E bom, falando do evento de maneira resumida, ele foi mais ou menos assim: muita música boa, projeções ( comandadas por Luiza Audaz) fantasticas, entrada a um preço acessível, cerveja barata e gelada, pessoas bonitas, falas lúcidas sobre a importância de nos inserirmos politicamente nessa atual conjuntura do país, preocupação muito bacana dos organizadores com o lixo no local, aperto e filas quilometricas para o banheiro (é preciso sanar esse problema do banheiro), reconhecimento da importância do espaço e da cultura local, apresentação de musicas autorais e papos, encontros de altissima qualidade.
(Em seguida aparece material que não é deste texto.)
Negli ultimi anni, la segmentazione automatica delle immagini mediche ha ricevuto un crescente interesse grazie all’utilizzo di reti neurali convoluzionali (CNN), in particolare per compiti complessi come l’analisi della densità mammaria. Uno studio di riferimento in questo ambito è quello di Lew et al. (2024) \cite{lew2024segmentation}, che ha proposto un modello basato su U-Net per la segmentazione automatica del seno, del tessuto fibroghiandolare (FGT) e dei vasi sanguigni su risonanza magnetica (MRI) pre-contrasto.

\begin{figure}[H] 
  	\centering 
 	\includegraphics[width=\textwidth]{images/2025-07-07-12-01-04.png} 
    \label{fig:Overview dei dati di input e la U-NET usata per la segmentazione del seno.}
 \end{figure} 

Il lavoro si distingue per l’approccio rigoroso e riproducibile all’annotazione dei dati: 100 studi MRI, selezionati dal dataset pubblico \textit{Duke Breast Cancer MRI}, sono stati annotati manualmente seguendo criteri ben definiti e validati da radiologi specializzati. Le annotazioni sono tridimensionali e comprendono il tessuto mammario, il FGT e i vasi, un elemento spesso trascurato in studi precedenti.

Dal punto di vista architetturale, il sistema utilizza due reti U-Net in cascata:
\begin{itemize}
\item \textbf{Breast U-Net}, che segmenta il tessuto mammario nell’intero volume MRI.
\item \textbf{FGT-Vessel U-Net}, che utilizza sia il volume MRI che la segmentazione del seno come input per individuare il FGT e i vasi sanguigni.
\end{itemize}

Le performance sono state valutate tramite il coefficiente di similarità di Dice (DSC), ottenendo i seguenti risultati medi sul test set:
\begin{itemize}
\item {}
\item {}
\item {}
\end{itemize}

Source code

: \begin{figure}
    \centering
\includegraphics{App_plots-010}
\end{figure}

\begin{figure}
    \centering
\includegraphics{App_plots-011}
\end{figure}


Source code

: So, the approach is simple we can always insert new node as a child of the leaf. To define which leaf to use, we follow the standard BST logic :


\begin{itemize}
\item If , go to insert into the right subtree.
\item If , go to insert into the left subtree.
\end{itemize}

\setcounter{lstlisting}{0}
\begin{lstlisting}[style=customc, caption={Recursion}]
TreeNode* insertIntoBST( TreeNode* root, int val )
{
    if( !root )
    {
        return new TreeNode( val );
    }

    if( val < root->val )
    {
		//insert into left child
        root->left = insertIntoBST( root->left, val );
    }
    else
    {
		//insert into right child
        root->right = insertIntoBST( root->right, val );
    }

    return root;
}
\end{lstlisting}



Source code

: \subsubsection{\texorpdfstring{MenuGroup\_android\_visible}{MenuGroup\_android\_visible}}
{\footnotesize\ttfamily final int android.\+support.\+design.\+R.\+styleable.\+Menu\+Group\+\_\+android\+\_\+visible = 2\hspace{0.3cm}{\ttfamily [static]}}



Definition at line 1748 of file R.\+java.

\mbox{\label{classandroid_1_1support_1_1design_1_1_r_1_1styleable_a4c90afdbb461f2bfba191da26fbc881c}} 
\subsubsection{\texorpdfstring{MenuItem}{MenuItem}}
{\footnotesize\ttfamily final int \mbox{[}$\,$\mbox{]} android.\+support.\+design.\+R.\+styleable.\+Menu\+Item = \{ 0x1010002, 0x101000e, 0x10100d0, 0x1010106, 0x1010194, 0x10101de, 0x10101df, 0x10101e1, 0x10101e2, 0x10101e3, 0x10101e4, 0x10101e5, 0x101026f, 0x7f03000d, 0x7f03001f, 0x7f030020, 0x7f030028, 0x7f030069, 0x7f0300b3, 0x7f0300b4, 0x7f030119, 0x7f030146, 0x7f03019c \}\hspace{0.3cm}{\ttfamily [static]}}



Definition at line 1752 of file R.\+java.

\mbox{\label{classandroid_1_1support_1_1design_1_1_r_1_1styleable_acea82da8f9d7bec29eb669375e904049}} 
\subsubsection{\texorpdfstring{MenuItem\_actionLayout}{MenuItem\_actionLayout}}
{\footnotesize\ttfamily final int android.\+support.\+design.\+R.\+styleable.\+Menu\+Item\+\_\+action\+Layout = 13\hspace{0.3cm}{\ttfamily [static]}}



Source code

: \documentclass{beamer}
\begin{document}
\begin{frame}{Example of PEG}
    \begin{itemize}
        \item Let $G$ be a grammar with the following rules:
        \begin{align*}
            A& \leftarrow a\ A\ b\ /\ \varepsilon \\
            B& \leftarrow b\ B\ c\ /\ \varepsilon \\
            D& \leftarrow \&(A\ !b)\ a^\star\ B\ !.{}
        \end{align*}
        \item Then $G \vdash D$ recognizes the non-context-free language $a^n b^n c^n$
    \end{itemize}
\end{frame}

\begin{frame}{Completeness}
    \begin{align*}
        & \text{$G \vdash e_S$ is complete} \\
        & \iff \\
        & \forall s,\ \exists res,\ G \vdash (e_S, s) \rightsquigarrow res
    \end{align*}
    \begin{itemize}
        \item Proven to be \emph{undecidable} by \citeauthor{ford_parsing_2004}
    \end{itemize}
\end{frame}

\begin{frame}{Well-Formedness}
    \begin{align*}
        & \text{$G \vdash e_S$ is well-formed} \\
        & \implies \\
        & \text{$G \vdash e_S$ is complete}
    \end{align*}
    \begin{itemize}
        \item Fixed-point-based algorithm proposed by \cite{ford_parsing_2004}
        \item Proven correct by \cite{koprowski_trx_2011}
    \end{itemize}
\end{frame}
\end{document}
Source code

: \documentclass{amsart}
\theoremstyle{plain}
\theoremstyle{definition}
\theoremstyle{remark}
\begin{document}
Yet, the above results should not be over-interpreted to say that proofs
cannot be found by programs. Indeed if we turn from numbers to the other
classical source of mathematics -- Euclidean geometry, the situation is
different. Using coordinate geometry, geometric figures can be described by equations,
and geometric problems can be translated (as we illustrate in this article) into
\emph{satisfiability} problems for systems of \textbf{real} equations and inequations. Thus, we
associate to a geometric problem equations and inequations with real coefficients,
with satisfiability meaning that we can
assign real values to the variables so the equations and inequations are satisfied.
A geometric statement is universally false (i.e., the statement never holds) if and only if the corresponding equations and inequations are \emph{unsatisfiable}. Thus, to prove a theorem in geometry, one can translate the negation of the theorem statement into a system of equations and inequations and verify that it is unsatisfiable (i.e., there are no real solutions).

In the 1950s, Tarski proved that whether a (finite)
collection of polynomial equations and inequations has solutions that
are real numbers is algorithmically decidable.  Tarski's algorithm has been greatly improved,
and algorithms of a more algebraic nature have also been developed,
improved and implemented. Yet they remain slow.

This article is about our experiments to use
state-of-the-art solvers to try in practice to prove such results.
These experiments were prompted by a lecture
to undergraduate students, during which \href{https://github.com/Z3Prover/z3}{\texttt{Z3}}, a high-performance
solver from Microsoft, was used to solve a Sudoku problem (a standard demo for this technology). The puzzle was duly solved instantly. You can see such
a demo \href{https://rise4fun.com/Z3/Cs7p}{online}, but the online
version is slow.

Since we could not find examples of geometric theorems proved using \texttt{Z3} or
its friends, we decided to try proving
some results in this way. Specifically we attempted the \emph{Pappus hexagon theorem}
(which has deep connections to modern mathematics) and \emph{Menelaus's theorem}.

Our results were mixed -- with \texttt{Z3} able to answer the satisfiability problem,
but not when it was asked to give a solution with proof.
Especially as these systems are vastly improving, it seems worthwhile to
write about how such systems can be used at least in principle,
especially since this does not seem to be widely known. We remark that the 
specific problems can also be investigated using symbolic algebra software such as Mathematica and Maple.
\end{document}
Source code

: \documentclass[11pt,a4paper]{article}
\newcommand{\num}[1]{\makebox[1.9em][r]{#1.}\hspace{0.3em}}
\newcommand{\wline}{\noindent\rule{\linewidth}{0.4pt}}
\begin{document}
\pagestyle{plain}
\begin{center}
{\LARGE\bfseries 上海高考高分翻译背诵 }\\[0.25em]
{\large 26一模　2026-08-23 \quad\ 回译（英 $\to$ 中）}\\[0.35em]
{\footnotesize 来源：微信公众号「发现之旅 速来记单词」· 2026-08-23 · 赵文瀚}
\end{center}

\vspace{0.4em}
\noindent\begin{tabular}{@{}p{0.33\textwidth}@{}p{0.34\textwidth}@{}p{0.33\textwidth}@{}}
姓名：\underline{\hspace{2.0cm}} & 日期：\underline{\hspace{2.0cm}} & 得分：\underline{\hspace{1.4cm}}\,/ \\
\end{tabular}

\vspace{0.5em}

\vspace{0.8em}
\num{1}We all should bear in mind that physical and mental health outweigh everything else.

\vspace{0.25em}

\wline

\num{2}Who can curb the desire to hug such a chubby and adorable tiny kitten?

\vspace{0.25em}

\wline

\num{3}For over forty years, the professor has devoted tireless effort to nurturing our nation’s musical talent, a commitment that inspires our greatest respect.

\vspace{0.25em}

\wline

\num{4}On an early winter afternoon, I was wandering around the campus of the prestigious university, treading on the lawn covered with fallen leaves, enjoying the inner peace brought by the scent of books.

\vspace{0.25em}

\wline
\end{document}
Tudo muito lindo, mas também tudo muito já vivido por grande parte dos que estavam lá. E, como disse anteriormente, para quem está habituado a experiencias assim, a exaltação deixa de ser tão intensa e efusiva.

E justamente por conta disso, não vejo tanta precisão em comentar muito sobre as apresentações de Lys, Ana, Fillipe e assim por diante porque, já é sabido por todos, foram escandalosas e fatais. Para mim, o ponto máximo da noite foi ter conhecido duas garotas, duas meninas (de 20 e 21 anos de idade) que estavam indo pela primeira vez na vida a uma festa, um espaço de produção estetica e cultural como o da Cazazul. E bom, pelo pouco que pude perceber e conversar, as meninas fazem parte do grupo “jovem e LGBT” tão seduzido pelos produtores da cidade. Elas tem como habito frequentar produções de entretenimento, principalmente as voltadas para questão do open bar, djs com músicas pop e pegação. Ou seja, foi lindo de se ver o brilho de encanto e descoberta nos olhos delas. As duas mais pareciam umas baratas tontas, toda hora iam e vinham, dançavam em frente ao palco, subiam para ver melhor o show do “alto”, sorriam, sorriam muito, se deslumbravam com as falas, com as musicas e com as pessoas. E, por fim, não contente em esbanjar felicidade aos quatro cantos, uma delas chegou a agradecer pela descoberta e pelo convite para estar ali e por ter tido a oportunidade de desvendar um universo antes inimaginado por ela.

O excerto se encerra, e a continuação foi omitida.